4. Other PPACA requirements may be undermined.
As many others have already, Avalere Health pointed out that killing the subsidies could undermine the requirements of the law.
“Loss of premium subsidies in federally run exchanges would mean that many exchange consumers will be exempt from the individual mandate,” said Elizabeth Carpenter, director at Avalere. “Moreover, because the employer mandate is tied to employees claiming a premium subsidy, it would also undermine employer responsibility requirements in those areas.”
4. There is no backup plan.
The Obama administration said this week that there is no backup plan for Obamacare should the Court strike down the subsidies.
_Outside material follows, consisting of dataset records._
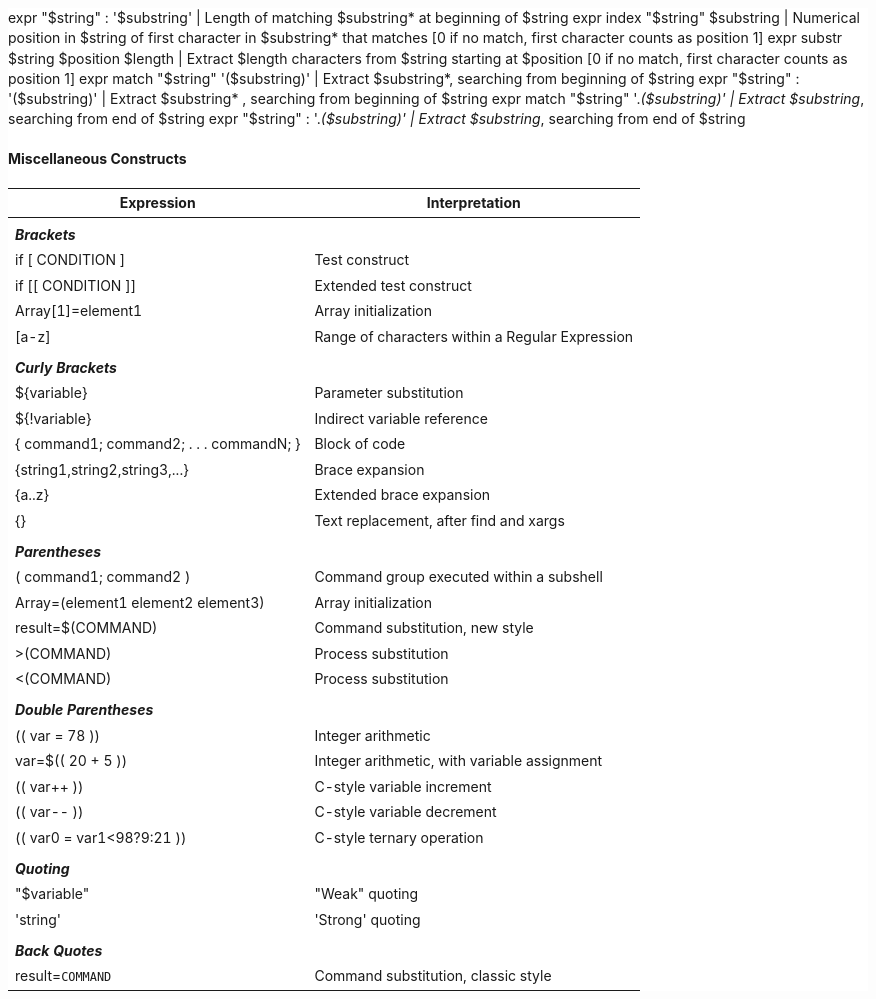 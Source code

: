 expr "$string" : '$substring'	| Length of matching $substring* at beginning of $string
expr index "$string" $substring	| Numerical position in $string of first character in $substring* that matches [0 if no match, first character counts as position 1]
expr substr $string $position $length	| Extract $length characters from $string starting at $position [0 if no match, first character counts as position 1]
expr match "$string" '\($substring\)'	| Extract $substring*, searching from beginning of $string
expr "$string" : '\($substring\)'	| Extract $substring* , searching from beginning of $string
expr match "$string" '.*\($substring\)'	| Extract $substring*, searching from end of $string
expr "$string" : '.*\($substring\)'	| Extract $substring*, searching from end of $string

#### Miscellaneous Constructs

Expression  | Interpretation
--|--
| | |
 	 **_Brackets_**	 |  |
if [ CONDITION ]	|  Test construct
if [[ CONDITION ]]	|  Extended test construct
Array[1]=element1	| Array initialization
  [a-z]	| Range of characters within a Regular Expression
 	 |  | |
_**Curly Brackets**_  | |
${variable}	| Parameter substitution
${!variable}	|  Indirect variable reference
{ command1; command2; . . . commandN; }	| Block of code
{string1,string2,string3,...}	| Brace expansion
{a..z}	|  Extended brace expansion
{}	|  Text replacement, after find and xargs
 	 |  | |
 	 **_Parentheses_**	 | |
( command1; command2 )	|  Command group executed within a subshell
Array=(element1 element2 element3)	|  Array initialization
result=$(COMMAND)	| Command substitution, new style
>(COMMAND)	|  Process substitution
<(COMMAND)	|  Process substitution
 	 |  | |
_**Double Parentheses**_  | |
(( var = 78 ))	|  Integer arithmetic
var=$(( 20 + 5 ))	| Integer arithmetic, with variable assignment
(( var++ ))	| C-style variable increment
(( var-- ))	| C-style variable decrement
(( var0 = var1<98?9:21 ))	| C-style ternary operation
 	 |  | |
**_Quoting_**	 |  |
"$variable"	| "Weak" quoting
'string'	|  'Strong' quoting
 	 |  | |
_**Back Quotes**_	 |  |
result=`COMMAND`	|  Command substitution, classic style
HHS Secretary Sylvia Mathews Burwell wrote in a letter to Congress on Feb. 24 that she is instead focused on open enrollment and implementing the law instead of thinking about the Supreme Court outcome.
“We know of no administrative actions that could, and therefore we have no plans that would, undo the massive damage to our health care system that would be caused by an adverse decision,” Burwell wrote.
“We are confident that we will prevail because the text and structure of the Affordable Care Act demonstrates that citizens in every state would be entitled to tax credits, regardless of whether they purchased their insurance on a federal or state marketplace,” Burwell wrote.
However, some congressional Republicans — including Sen. Orrin Hatch, R-Utah, and Rep. Paul Ryan, R-Wisconsin — say they are working on contingency plans, though they have not yet revealed them.